**AIM OF THE TASK**.
Scan the records that follow, and whenever a line has the word "Shaded", copy it.
··· PROVIDED INFORMATION
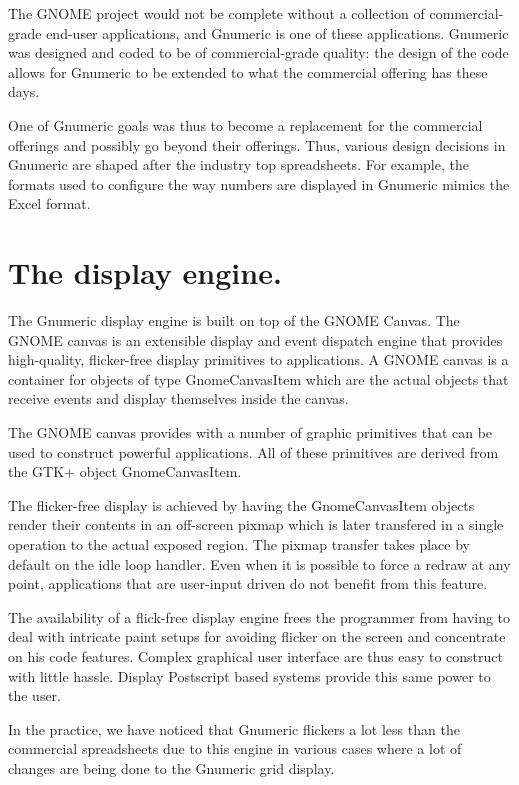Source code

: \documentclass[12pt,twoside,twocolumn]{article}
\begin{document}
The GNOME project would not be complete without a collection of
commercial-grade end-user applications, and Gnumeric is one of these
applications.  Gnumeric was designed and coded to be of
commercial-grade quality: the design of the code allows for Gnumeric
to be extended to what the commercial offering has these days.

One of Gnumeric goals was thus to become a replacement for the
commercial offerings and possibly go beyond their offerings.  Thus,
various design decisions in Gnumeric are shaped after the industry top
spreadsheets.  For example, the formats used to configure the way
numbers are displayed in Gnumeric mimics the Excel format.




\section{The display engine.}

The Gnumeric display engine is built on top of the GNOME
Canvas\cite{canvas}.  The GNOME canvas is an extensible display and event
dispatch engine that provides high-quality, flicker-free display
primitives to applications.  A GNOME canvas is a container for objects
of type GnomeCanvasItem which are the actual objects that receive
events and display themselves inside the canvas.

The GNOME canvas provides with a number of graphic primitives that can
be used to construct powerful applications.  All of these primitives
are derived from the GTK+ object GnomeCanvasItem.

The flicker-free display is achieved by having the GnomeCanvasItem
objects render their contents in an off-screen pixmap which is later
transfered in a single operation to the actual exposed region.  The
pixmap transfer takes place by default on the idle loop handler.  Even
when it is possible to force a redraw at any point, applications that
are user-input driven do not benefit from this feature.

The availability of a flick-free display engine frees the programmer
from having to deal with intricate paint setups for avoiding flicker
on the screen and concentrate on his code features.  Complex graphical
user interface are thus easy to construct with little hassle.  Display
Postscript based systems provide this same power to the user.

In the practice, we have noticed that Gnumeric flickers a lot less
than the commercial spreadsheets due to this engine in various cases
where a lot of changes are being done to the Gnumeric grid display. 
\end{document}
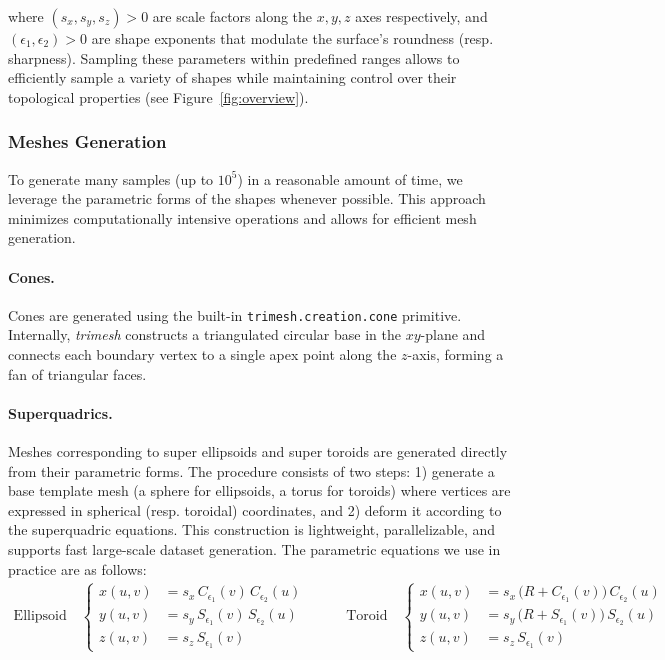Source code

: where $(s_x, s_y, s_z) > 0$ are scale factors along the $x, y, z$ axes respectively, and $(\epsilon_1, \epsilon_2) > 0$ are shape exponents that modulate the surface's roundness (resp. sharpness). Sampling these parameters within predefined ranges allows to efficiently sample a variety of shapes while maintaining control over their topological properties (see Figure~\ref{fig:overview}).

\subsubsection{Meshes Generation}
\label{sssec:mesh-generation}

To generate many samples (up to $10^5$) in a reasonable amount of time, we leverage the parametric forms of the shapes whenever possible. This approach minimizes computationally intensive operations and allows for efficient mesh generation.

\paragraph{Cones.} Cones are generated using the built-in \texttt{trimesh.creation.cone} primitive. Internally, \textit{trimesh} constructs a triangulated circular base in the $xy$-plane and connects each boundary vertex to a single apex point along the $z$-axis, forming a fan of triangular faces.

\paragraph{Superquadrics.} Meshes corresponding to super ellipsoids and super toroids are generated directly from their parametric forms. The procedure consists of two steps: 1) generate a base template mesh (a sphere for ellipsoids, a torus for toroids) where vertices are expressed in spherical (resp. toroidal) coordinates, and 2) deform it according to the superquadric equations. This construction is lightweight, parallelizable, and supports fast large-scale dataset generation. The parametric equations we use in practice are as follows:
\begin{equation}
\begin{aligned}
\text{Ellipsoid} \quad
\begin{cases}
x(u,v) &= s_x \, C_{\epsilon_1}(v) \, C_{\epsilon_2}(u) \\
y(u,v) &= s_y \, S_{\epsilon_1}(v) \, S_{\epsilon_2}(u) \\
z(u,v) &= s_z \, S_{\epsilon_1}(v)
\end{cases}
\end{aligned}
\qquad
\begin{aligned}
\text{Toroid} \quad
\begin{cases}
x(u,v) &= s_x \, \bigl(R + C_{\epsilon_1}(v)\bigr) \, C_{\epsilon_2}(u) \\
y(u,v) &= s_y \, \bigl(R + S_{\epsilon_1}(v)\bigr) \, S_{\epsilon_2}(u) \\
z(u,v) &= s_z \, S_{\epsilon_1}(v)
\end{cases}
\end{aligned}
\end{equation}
······
··· PROVIDED INFORMATION
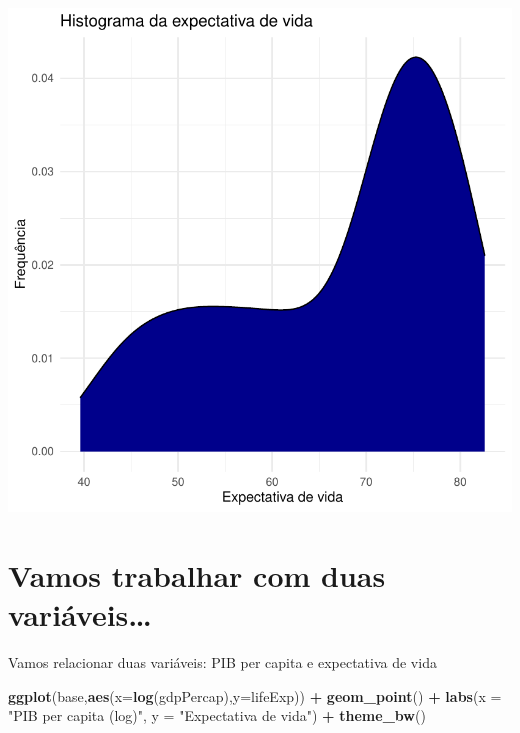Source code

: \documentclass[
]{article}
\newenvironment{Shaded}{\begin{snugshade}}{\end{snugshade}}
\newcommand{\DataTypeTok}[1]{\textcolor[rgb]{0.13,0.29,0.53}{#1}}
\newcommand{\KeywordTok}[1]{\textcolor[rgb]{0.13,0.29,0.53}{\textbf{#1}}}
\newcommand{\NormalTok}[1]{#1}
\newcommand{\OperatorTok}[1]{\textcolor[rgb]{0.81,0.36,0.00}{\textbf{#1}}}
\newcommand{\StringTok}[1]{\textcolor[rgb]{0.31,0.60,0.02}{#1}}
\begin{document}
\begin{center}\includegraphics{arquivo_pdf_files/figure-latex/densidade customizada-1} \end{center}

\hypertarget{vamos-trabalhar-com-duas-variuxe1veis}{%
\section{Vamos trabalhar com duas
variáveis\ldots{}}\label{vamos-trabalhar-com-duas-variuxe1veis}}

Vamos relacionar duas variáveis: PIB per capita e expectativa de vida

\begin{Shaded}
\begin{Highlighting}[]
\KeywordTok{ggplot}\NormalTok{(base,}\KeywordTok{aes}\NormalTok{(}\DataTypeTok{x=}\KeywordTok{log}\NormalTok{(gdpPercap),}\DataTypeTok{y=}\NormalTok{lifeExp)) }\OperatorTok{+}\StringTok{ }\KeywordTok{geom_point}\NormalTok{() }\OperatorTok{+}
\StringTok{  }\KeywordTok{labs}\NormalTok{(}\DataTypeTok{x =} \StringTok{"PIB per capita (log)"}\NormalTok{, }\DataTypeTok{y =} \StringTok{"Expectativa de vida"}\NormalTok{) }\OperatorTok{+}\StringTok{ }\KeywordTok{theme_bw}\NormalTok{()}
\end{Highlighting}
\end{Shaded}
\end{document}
······
··· PROVIDED INFORMATION
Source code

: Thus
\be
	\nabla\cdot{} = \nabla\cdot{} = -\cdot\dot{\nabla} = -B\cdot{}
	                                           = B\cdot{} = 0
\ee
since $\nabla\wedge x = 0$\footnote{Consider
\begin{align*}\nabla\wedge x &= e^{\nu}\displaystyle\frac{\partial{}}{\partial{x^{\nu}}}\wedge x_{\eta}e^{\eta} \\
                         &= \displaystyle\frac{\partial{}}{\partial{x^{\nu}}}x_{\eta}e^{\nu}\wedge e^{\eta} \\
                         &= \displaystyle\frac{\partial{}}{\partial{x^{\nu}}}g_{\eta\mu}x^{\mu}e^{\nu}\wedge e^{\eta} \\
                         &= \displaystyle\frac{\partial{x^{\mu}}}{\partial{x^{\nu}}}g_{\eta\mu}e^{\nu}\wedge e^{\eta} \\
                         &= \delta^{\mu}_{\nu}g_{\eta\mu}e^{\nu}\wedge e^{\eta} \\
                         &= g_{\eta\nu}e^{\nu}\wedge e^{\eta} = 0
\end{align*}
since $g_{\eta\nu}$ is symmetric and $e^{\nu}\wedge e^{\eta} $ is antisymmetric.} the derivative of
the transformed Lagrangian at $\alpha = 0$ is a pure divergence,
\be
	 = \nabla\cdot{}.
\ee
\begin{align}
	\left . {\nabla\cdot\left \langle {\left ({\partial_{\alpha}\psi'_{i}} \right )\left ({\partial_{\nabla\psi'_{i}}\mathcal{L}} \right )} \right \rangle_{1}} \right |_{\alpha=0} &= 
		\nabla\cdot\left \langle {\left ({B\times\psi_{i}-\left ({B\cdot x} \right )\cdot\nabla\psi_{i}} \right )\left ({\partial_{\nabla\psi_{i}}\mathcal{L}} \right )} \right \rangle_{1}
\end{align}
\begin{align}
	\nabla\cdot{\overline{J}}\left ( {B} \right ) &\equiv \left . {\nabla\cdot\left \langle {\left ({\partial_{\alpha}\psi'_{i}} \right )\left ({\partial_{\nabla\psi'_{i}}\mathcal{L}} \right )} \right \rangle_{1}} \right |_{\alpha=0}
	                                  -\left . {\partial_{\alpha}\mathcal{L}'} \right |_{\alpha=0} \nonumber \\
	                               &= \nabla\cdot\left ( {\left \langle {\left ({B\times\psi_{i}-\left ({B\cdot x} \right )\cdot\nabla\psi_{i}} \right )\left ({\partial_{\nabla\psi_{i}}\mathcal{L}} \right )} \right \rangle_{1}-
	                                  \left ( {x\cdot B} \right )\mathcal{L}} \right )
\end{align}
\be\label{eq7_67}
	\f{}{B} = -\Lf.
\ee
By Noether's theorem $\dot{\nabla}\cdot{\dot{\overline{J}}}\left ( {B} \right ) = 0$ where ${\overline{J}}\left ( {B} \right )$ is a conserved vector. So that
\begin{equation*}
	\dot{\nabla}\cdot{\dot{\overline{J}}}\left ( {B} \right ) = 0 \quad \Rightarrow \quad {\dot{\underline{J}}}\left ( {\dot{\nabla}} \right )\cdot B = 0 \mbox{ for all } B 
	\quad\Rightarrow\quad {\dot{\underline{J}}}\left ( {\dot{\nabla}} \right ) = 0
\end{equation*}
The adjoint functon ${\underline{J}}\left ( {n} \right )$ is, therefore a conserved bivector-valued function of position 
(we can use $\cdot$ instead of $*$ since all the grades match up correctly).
······
**WRITTEN ANSWER**.
\newenvironment{Shaded}{\begin{snugshade}}{\end{snugshade}}
\begin{Shaded}
\end{Shaded}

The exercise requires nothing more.